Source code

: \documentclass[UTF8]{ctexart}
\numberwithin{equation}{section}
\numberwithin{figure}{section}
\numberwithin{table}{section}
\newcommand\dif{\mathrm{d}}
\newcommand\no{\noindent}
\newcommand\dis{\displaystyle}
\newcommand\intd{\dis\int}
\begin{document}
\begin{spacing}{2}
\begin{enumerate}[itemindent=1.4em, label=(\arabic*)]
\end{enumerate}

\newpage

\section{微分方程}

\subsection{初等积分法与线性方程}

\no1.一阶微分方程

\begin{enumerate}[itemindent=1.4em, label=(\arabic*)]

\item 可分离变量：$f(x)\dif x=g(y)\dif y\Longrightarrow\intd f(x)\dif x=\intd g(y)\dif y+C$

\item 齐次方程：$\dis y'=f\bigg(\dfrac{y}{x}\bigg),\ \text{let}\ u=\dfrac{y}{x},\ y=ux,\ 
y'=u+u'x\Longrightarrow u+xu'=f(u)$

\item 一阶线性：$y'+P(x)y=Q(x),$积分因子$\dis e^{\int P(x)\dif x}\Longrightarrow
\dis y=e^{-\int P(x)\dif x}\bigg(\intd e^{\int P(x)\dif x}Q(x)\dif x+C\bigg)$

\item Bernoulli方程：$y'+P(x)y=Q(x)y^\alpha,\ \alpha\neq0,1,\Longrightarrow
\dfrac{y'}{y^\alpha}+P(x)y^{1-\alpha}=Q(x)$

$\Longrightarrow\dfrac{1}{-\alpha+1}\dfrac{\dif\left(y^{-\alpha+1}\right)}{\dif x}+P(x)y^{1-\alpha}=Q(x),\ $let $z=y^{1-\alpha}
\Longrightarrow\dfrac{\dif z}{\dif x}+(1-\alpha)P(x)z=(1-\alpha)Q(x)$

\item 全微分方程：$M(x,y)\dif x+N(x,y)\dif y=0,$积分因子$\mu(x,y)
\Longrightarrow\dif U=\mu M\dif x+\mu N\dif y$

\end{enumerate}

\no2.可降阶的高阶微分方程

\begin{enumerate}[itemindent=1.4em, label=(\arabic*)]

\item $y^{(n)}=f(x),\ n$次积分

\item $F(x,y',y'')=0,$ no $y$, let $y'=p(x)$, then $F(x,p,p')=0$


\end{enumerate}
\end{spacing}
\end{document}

============

Above are the entries; repeat their lines exactly, from the first through the one that contains "x=\intd g(y)\dif y+C$".

Source code

: \documentclass[UTF8]{ctexart}
\numberwithin{equation}{section}
\numberwithin{figure}{section}
\numberwithin{table}{section}
\newcommand\dif{\mathrm{d}}
\newcommand\no{\noindent}
\newcommand\dis{\displaystyle}
\newcommand\intd{\dis\int}
\begin{document}
\begin{spacing}{2}
\begin{enumerate}[itemindent=1.4em, label=(\arabic*)]
\end{enumerate}

\newpage

\section{微分方程}

\subsection{初等积分法与线性方程}

\no1.一阶微分方程

\begin{enumerate}[itemindent=1.4em, label=(\arabic*)]

\item 可分离变量：$f(x)\dif x=g(y)\dif y\Longrightarrow\intd f(x)\dif x=\intd g(y)\dif y+C$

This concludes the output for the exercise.